_EXTRACTED RECORDS_.
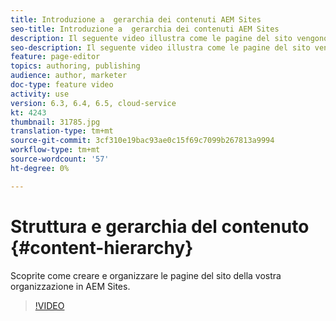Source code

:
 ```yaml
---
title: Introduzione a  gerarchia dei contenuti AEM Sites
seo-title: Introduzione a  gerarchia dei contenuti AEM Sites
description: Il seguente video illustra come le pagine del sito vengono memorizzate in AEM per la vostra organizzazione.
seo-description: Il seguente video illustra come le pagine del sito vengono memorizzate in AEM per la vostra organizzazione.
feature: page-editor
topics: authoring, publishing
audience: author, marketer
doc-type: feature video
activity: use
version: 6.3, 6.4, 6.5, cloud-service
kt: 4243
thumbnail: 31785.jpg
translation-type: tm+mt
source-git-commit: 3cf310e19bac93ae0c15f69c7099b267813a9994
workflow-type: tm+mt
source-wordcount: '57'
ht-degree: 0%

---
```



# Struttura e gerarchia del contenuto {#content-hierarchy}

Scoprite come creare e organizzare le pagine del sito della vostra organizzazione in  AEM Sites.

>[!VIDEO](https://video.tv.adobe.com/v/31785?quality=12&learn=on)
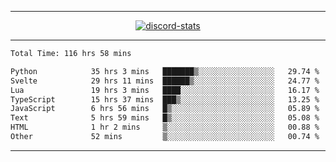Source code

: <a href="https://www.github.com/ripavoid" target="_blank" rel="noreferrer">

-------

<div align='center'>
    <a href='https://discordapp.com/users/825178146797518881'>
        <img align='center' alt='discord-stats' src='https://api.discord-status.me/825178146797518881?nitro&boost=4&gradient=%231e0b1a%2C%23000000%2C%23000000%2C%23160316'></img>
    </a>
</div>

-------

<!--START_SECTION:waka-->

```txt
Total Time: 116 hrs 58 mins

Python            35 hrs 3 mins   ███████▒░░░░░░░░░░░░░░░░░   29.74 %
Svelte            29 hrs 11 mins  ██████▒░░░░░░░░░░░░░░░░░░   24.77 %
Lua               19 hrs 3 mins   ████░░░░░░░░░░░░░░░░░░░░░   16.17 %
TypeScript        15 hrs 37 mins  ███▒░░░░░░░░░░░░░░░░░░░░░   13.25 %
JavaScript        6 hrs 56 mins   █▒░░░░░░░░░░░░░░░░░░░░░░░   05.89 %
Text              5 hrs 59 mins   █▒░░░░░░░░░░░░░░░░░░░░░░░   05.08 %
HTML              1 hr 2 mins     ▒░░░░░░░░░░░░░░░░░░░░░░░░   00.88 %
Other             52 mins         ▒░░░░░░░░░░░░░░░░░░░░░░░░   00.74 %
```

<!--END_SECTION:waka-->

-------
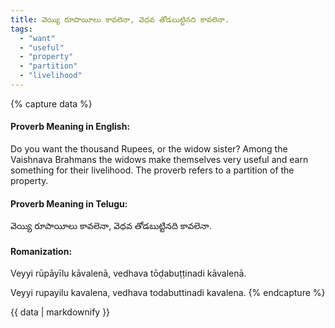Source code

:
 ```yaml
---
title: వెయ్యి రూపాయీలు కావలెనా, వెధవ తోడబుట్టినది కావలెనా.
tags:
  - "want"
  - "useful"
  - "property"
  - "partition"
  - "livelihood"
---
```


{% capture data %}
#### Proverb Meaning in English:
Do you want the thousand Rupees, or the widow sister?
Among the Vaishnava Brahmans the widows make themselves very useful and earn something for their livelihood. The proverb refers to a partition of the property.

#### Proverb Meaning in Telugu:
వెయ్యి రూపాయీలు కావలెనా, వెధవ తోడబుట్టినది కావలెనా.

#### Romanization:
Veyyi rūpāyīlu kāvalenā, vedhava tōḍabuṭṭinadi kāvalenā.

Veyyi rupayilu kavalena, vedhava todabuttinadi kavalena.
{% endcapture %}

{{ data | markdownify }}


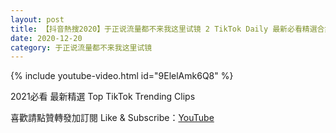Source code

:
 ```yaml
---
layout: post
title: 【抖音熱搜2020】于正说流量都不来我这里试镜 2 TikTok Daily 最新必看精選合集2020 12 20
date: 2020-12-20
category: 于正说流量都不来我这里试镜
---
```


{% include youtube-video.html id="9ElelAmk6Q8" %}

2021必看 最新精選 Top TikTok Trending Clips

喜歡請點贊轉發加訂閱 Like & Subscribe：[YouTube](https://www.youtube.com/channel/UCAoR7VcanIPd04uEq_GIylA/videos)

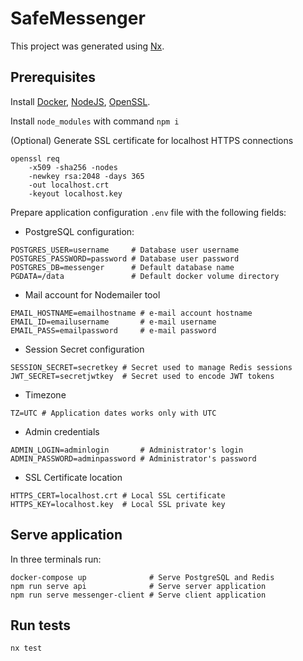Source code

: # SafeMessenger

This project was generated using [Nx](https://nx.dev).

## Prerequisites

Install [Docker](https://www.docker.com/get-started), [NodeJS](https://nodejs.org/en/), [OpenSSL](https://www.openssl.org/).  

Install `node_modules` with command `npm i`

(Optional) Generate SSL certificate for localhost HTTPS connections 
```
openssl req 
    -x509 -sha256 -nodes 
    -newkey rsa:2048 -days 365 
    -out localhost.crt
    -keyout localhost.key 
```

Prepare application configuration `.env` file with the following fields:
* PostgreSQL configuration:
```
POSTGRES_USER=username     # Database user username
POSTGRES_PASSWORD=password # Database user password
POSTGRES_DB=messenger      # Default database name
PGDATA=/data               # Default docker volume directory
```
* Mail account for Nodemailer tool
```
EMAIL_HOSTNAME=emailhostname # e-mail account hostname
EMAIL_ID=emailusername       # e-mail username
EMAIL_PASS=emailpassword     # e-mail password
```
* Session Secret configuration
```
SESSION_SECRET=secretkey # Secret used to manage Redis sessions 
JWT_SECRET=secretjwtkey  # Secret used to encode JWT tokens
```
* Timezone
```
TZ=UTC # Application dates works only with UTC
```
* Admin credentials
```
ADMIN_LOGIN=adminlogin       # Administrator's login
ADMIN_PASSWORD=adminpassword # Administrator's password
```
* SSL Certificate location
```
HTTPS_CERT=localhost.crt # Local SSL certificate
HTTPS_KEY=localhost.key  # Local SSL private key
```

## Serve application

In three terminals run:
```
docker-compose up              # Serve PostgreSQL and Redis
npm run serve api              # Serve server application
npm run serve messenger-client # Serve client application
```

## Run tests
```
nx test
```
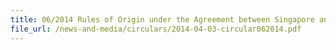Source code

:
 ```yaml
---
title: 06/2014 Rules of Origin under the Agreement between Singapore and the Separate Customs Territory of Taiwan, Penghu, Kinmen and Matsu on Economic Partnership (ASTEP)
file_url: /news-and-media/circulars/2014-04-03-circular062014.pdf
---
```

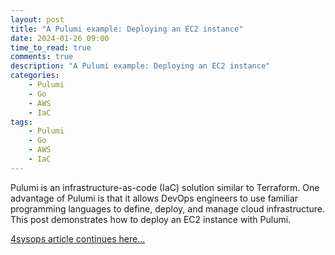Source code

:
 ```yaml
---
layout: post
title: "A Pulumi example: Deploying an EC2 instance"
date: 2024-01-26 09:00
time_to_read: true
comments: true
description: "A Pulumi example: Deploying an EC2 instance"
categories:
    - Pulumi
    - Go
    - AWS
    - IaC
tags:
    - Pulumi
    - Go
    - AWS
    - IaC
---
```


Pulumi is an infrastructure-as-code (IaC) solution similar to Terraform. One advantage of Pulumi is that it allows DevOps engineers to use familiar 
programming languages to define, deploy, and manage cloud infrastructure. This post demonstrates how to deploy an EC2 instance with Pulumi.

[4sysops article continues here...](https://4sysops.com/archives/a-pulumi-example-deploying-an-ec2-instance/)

==

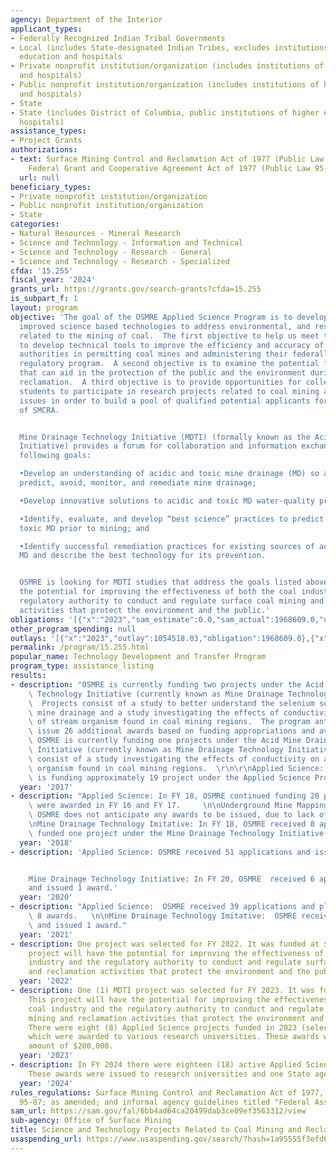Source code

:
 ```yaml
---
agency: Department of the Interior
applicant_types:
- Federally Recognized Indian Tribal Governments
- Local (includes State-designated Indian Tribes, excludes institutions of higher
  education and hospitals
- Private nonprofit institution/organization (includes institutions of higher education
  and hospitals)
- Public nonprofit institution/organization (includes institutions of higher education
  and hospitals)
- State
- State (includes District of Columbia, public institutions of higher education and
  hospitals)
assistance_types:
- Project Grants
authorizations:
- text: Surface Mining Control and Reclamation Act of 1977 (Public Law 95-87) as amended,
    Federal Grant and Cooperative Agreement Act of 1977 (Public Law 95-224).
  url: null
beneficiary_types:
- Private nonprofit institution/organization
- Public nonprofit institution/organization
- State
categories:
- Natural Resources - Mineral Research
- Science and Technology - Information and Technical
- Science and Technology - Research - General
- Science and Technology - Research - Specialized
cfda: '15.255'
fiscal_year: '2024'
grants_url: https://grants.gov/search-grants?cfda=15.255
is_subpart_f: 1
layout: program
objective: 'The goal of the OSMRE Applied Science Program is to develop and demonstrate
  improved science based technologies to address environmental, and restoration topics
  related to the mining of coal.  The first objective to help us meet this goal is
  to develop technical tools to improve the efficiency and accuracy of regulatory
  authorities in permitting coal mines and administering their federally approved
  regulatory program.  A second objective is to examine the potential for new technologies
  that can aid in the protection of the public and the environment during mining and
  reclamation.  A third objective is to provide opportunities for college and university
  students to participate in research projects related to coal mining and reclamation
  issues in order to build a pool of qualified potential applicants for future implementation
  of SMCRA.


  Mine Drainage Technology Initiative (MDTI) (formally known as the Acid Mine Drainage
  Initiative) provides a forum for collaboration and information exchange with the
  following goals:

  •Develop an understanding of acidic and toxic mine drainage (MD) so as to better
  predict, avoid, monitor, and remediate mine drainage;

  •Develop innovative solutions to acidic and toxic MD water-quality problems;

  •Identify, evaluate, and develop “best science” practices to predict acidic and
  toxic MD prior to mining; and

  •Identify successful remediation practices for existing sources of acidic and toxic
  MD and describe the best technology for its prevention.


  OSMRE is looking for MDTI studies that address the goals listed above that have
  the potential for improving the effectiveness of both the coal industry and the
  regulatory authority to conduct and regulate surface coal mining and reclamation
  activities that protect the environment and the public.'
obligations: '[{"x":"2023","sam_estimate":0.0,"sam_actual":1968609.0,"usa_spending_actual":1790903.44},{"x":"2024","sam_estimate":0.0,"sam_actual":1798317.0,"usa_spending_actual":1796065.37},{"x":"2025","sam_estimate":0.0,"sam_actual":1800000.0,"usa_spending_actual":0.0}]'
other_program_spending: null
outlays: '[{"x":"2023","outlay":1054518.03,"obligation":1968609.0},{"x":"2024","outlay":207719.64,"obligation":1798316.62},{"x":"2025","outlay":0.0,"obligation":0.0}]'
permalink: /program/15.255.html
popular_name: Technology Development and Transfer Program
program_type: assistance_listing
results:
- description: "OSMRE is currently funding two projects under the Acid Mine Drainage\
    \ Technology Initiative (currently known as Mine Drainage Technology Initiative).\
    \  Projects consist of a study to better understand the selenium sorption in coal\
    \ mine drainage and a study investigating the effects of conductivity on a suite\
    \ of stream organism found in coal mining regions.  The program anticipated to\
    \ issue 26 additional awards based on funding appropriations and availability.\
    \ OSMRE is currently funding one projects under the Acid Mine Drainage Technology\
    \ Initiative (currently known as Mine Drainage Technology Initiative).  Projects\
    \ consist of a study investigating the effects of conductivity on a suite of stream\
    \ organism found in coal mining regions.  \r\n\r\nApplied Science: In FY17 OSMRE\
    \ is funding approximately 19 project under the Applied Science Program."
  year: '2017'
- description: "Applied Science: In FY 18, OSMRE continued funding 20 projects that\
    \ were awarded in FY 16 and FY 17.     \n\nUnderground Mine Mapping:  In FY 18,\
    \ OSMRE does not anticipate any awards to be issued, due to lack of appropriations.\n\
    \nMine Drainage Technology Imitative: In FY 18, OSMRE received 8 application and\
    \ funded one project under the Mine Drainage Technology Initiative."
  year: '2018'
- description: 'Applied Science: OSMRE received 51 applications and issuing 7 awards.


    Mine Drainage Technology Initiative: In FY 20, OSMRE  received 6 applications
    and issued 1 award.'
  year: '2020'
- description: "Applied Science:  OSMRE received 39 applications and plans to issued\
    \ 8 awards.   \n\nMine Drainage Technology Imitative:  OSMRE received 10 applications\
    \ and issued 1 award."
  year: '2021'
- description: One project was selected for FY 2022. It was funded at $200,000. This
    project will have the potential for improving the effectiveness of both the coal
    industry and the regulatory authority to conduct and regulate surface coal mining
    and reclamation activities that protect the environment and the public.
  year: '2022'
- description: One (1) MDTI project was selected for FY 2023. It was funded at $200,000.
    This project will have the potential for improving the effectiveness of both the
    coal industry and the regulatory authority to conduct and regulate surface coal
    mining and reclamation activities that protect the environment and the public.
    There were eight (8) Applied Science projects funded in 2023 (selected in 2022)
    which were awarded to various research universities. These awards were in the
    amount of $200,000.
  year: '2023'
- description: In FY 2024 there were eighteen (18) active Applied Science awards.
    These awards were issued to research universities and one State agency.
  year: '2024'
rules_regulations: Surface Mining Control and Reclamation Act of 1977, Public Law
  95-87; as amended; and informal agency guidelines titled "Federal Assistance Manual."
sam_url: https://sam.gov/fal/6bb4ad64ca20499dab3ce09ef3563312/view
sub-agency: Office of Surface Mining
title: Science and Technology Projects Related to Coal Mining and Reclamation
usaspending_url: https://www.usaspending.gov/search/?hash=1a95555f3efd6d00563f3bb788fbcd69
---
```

---

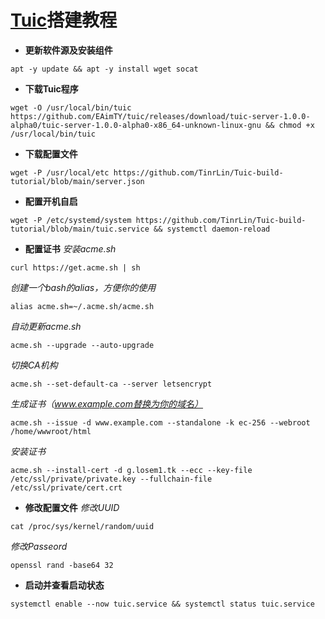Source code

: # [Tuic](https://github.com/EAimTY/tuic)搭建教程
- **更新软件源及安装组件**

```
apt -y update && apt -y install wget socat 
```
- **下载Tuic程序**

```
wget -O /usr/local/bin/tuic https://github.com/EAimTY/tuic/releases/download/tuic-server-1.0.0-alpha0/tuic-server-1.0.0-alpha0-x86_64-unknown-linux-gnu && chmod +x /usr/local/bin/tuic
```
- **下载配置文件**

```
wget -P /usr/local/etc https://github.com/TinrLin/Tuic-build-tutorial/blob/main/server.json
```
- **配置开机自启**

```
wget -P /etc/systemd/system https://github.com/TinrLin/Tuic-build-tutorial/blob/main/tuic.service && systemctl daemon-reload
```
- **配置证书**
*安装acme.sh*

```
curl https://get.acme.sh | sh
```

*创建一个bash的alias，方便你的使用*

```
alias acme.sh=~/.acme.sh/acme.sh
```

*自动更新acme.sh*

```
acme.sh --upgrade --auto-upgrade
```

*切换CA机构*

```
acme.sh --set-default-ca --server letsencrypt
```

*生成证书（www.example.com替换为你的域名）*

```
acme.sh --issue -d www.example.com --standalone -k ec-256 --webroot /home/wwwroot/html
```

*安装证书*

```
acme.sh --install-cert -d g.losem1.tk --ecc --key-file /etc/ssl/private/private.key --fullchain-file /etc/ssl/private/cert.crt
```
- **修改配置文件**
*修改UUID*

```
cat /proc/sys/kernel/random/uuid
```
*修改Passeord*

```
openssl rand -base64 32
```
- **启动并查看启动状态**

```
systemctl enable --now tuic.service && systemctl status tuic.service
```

_INSTRUCTIONS TO FOLLOW_. Check each line above for the string "vengono", then copy the ones that have it.

_EXERCISE OUTPUT_.
description: Il seguente video illustra come le pagine del sito vengono memorizzate in AEM per la vostra organizzazione.
seo-description: Il seguente video illustra come le pagine del sito vengono memorizzate in AEM per la vostra organizzazione.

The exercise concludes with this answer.